Directions for this task — Lines containing the word "author" are to be copied from the data below.

Given information —

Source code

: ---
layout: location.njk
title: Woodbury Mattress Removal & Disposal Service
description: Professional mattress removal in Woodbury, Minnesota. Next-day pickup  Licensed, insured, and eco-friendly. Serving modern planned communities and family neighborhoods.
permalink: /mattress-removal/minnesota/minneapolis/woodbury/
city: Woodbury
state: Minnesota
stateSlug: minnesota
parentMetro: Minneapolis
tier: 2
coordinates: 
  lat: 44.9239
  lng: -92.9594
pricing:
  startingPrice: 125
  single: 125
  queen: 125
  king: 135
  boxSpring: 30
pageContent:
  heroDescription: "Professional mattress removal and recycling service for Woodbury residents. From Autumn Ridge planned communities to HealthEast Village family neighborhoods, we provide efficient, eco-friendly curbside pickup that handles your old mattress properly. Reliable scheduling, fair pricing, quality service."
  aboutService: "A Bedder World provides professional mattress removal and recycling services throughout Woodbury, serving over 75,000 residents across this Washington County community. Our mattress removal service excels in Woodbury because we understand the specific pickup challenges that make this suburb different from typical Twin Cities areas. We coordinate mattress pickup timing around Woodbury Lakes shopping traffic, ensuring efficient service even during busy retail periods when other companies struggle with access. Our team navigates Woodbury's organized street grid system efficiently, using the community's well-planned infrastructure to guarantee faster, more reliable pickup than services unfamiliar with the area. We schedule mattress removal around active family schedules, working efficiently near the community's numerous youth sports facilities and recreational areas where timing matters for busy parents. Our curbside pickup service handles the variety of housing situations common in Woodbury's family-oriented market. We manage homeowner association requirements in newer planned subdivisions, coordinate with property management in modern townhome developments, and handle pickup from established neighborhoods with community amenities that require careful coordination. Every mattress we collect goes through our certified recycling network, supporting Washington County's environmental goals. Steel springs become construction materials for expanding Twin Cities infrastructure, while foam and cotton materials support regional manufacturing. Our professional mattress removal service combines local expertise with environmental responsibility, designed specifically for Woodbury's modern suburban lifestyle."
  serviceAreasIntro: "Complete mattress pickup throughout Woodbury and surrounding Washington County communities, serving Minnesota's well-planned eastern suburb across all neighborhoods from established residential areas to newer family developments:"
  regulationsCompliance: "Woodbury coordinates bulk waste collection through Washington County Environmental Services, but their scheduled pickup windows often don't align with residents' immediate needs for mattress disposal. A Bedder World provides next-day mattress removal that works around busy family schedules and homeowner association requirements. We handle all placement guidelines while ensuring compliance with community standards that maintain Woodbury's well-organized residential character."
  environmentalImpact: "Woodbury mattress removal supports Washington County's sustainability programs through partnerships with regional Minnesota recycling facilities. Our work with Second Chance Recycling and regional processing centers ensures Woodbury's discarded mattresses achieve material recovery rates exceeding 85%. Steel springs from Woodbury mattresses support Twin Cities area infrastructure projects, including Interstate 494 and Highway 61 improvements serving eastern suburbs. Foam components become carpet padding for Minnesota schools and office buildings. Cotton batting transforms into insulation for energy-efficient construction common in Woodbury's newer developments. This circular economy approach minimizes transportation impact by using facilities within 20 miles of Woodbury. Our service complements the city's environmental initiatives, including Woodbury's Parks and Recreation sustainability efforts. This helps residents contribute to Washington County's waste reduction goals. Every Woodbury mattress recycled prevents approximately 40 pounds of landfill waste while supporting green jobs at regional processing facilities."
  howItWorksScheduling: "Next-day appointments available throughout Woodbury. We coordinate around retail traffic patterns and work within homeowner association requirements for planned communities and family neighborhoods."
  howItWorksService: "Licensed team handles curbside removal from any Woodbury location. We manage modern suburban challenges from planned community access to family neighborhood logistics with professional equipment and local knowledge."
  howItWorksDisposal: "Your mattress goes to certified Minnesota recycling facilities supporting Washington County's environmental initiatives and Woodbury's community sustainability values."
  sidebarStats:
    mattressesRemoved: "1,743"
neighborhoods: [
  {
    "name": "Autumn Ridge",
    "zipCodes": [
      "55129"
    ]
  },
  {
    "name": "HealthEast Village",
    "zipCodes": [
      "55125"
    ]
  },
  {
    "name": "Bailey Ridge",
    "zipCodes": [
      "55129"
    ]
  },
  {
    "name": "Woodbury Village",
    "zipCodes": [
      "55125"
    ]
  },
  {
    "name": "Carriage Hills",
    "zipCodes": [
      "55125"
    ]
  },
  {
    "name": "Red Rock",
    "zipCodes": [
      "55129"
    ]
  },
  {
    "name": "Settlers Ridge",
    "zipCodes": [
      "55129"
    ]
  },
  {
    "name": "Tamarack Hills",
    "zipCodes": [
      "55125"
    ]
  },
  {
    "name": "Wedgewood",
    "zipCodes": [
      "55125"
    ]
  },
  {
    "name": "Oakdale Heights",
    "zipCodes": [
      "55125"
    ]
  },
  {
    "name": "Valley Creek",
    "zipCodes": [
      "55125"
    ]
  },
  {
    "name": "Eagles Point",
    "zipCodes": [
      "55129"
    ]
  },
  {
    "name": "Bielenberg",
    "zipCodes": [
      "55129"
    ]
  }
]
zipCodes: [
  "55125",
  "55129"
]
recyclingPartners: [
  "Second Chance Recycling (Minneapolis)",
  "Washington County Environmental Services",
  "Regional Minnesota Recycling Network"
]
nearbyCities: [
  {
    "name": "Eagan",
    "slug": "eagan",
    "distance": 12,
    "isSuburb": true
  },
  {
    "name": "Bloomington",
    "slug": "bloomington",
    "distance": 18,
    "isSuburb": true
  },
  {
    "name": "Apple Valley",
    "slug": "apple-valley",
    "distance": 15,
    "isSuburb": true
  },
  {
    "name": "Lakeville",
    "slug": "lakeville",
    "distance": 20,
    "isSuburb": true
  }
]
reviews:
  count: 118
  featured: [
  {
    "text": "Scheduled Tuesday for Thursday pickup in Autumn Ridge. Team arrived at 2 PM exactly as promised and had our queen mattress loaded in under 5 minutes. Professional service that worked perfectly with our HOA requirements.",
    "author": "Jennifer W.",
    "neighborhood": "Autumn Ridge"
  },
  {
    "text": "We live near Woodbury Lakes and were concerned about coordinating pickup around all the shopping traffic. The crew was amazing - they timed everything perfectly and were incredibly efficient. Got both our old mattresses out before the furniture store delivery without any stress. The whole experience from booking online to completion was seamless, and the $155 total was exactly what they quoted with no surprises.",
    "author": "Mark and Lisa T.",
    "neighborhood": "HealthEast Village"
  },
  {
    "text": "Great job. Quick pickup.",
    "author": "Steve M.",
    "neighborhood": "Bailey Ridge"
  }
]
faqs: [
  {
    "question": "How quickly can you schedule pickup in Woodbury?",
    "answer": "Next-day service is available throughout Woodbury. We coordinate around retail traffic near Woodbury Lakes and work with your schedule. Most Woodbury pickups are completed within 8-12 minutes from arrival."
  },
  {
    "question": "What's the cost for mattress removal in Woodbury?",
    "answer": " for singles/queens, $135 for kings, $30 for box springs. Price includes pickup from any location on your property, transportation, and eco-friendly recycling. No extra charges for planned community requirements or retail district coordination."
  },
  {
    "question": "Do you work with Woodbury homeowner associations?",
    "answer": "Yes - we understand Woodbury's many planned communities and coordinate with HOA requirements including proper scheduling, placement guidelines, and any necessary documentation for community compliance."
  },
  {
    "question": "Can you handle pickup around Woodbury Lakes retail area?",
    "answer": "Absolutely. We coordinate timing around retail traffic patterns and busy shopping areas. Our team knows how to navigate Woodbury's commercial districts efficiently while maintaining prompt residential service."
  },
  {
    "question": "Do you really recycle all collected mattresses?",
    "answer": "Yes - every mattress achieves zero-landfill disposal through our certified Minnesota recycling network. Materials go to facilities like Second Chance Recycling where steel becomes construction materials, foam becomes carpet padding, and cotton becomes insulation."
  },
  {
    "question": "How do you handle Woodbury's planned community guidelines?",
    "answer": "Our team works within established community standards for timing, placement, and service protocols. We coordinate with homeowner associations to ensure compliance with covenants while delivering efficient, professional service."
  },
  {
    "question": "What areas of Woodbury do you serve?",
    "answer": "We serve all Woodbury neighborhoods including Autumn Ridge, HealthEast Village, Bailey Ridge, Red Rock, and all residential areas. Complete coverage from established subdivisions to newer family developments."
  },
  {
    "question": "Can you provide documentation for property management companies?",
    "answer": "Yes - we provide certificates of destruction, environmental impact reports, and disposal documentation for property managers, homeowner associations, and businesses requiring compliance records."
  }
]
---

Task response —
    "author": "Jennifer W.",
    "author": "Mark and Lisa T.",
    "author": "Steve M.",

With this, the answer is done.